One of the governing ideas of modern art is the principle that a medium should acknowledge what it is. Clement Greenberg later called this “truth to materials”: a painting should show that it is made of pigment on ground, not disguise itself as an illusionistic window.⁵ We often date this principle to mid-century formalism, yet Constable and Turner reached it by practice rather than theory. Their unfinished works, once dismissed as careless, are now valued because they show the thinking of paint in real time. Turner’s storms form out of scumble, glaze and stain—layers whose order matters more than their polish. Constable’s cloud studies hold wind as broken impasto, humidity as thin lights, air as bare ground shimmering between strokes.

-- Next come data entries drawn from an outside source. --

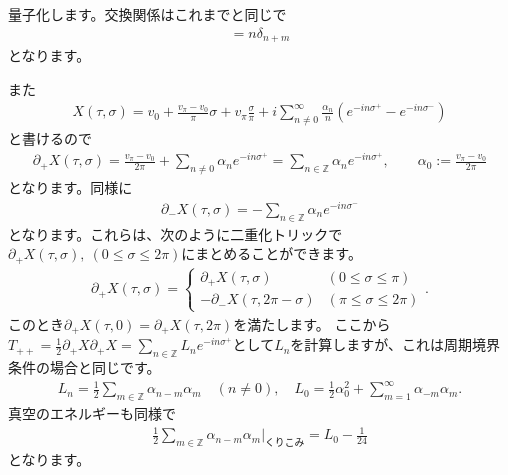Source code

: \documentclass[report,paper=a4, fontsize=12pt, line_length=16cm, number_of_lines=34,dvipdfmx]{jlreq}
\numberwithin{equation}{chapter}
\numberwithin{equation}{section}
\newcommand{\Zb}{\mathbb{Z}}
\newcommand{\del}{\partial}
\begin{document}
量子化します。交換関係はこれまでと同じで
\begin{align}
  [\alpha_n,\alpha_m]=n\delta_{n+m}
\end{align}
となります。

また
\begin{align}
  X(\tau,\sigma)=v_{0}+\frac{v_{\pi}-v_{0}}{\pi}\sigma+v_{\pi}\frac{\sigma}{\pi}+i\sum_{n\ne 0}^{\infty}\frac{\alpha_{n}}{n}\left( e^{-in\sigma^{+}}-e^{-in\sigma^{-}} \right)
\end{align}
と書けるので
\begin{align}
  \del_{+}X(\tau,\sigma)=\frac{v_{\pi}-v_{0}}{2\pi}+\sum_{n\ne 0}\alpha_{n}e^{-in\sigma^{+}}=\sum_{n\in \Zb}\alpha_{n}e^{-in\sigma^{+}},\qquad \alpha_{0}:=\frac{v_{\pi}-v_{0}}{2\pi}
  \label{DDmodeexp}
\end{align}
となります。同様に
\begin{align}
  \del_{-}X(\tau,\sigma)=-\sum_{n\in \Zb}\alpha_{n}e^{-in\sigma^{-}}
\end{align}
となります。これらは、次のように二重化トリックで$\del_{+}X(\tau,\sigma),\ (0\le \sigma \le 2\pi)$にまとめることができます。
\begin{align}
  \del_{+}X(\tau,\sigma)=
  \begin{cases}
    \del_{+}X(\tau,\sigma)& (0\le \sigma \le \pi)\\
    -\del_{-}X(\tau,2\pi-\sigma) & (\pi\le \sigma \le 2\pi)
  \end{cases}.
\end{align}
このとき$\del_{+}X(\tau,0)=\del_{+}X(\tau,2\pi)$を満たします。
ここから$T_{++}=\frac12\del_{+}X\del_{+}X=\sum_{n\in \Zb}L_{n}e^{-in\sigma^{+}}$として$L_n$を計算しますが、これは周期境界条件の場合と同じです。
\begin{align}
  L_{n}=\frac12 \sum_{m\in\Zb}\alpha_{n-m}\alpha_{m}\quad (n\ne 0),\quad
  L_{0}=\frac12 \alpha_{0}^2+\sum_{m=1}^{\infty}\alpha_{-m}\alpha_{m}.
\end{align}
真空のエネルギーも同様で
\begin{align}
  \frac12 \sum_{m\in\Zb}\alpha_{n-m}\alpha_{m}\Bigg|_{\text{くりこみ}}=L_0-\frac{1}{24}
\end{align}
となります。
\end{document}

Contemporary philosophy offers language equal to this insight. Johnny Golding’s work on becoming argues that matter is not passive stuff awaiting form; it is a dynamic field of relations in which material and maker co-form one another. Painting, in this view, is a practice of attending to what material wants to do—not forcing it into obedience, but thinking with it. The unfinished passage records negotiation rather than disguise. When colour sinks, the ground is too absorbent; when a mark locks, the film is drying; when light dies, the sequence is wrong. Failure becomes information. The painter must extend the work by altering pressure, thinning medium, opening the surface, scraping back, or changing order. Constable and Turner show that the answer to failure is rarely to insist harder. It is to listen.

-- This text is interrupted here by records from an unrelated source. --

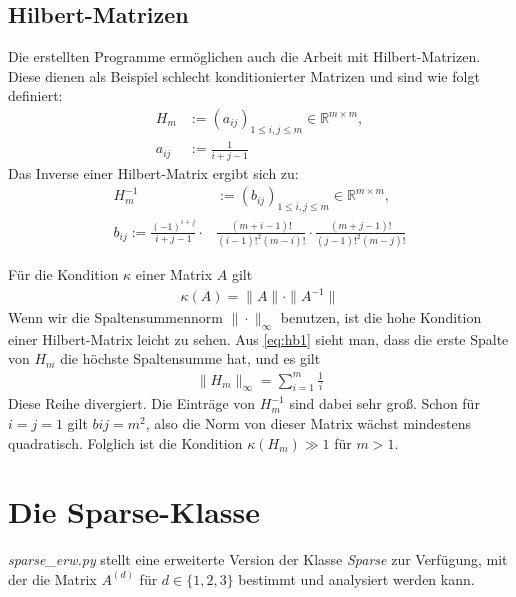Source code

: \documentclass[letterpaper,10pt,ngerman, oneside, openright]{sphinxmanual}
\begin{document}
\section{Hilbert-Matrizen}
Die erstellten Programme ermöglichen auch die Arbeit mit Hilbert-Matrizen. Diese dienen als Beispiel schlecht konditionierter Matrizen und sind wie folgt definiert:
\begin{align}
H_m &:= (a_{ij})_{1\le i, j \le m} \in \mathbb{R}^{m\times m}, 	\\
a_{ij} &:= \frac{1}{i+j-1} \label{eq:hb1}
\end{align}
Das Inverse einer Hilbert-Matrix ergibt sich zu:
\begin{align}
H_m^{-1}& := (b_{ij})_{1\le i, j \le m} \in \mathbb{R}^{m\times m},	\\
b_{ij} := \frac{(-1)^{i+j}}{i+j-1}\cdot &\frac{(m+i-1)!}{(i-1)!^2(m-i)!}\cdot \frac{(m+j-1)!}{(j-1)!^2(m-j)!}
\end{align}

Für die Kondition $\kappa$ einer Matrix $A$ gilt
\begin{align}
\kappa(A)=\|A\|\cdot \|A^{-1}\|
\end{align}
Wenn wir die Spaltensummennorm $\|\cdot \|_{\infty}$ benutzen, ist die hohe Kondition einer Hilbert-Matrix leicht zu sehen. Aus \eqref{eq:hb1}  sieht man, dass die erste Spalte von $H_m$ die höchste Spaltensumme hat, und es gilt
\begin{align}
\|H_m\|_{\infty}=\sum_{i=1}^{m}\frac{1}{i}
\end{align}
Diese Reihe divergiert. Die Einträge von $H_m^{-1}$ sind dabei sehr groß. Schon für $i=j=1$ gilt $bij = m^2$, also die Norm von dieser Matrix wächst mindestens quadratisch. Folglich ist die Kondition $\kappa(H_m)\gg1$ für $m>1$.

\chapter{Die Sparse-Klasse}

\label{\detokenize{index:welcome-to-serie-3-s-documentation}}\label{\detokenize{index:module-sparse_erw}}\label{\detokenize{index:die-sparse-klasse}}
\textit{sparse\_erw.py} stellt eine erweiterte Version der  Klasse \textit{Sparse} zur Verfügung, mit der die Matrix $A^{(d)}$ für $d\in\{1,2,3\}$
bestimmt und analysiert werden kann.
\end{document}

Both artists were mocked because they painted ahead of the language critics had. Constable’s rival, Sir George Beaumont, declared that “a good picture, like a good fiddle, should be brown,”⁷ a defence of varnish and academic polish. Today, the very works once dismissed as “mere sketches” must in part form the Midernist centrepiece of Constable 250 across Suffolk in 2026, where curators such as Roodhouse are positioning him not as a pastoral relic, but as a pioneer of material thinking, often at odds to received taste. Turner’s reception was even harsher. “Upon my word,” wrote one reviewer in 1846, “it is difficult to say what Mr Turner means by some of his pictures.”⁸ Yet in our time Turner’s meaning lies precisely in their becoming. This is why Turner 250—at Tate Britain and beyond—frames him not as heritage, but as a living argument about what painting is and does.

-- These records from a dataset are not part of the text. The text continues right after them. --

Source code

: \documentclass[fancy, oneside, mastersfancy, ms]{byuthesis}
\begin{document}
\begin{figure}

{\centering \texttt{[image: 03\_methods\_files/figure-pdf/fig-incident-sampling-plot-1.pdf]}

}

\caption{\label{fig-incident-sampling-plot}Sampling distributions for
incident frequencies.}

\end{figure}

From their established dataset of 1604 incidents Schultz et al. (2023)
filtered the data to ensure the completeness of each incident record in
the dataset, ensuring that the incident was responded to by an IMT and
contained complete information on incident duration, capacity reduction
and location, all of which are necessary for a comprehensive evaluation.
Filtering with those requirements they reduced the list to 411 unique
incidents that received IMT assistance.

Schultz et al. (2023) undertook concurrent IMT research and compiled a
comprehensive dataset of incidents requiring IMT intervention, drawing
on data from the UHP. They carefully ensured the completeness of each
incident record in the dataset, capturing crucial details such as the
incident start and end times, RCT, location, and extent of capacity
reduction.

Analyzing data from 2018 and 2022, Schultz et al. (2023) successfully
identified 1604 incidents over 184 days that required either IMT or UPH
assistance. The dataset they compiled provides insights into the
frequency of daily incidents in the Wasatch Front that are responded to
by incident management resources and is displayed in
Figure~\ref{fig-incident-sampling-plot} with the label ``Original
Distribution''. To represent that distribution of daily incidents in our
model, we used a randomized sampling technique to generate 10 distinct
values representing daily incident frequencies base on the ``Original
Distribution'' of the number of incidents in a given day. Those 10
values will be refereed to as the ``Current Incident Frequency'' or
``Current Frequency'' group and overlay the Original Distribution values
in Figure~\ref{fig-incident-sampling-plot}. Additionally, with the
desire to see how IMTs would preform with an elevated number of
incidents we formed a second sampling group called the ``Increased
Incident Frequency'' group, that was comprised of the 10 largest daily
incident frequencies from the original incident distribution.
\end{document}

Constable and Turner painted a world of coaches, barges, hedgerows and tall ships—forms long gone. Their works are historically situated: Georgian England, early industry, changing coastlines, smoke, steam and sky. Yet their ideas are not. Their real subject was not merely Dedham Vale or the dazzling coastal light at Margate. Their subject was the ontology of painting: what paint is, what it can know, and what it can make us feel. That is why their unfinished still feels like the future. It is why museums are marking these anniversaries not as retrospectives, but as conversations with contemporary art. And it is why painters continue to learn from them—not how to paint a cloud, but how to attend to what the paint is already doing.

The works are bound to their time. The ideas discovered in their unfinished states are not.

Notes

  1. John Constable, letter to Rev. John Fisher, 1821.

  2. The Examiner, review of Royal Academy Exhibition, 1824.

  3. The Morning Chronicle, review of Royal Academy Exhibition, 1843.

  4. John Ruskin, Modern Painters, vol. I (London, 1843), p. 74.

  5. Clement Greenberg, ‘Modernist Painting’, 1965.

  6. Ruskin, Modern Painters, vol. I, p. 105.

  7. Reported in C.R. Leslie, Memoirs of the Life of John Constable (1845).

  8. The Athenaeum, review of Royal Academy Exhibition, 1846.

  9. Constable, letter to Rev. John Fisher, 1823.

  10. 10.Emma Roodhouse, Suffolk Museums Service, interview for Constable 250 planning briefing, 2024.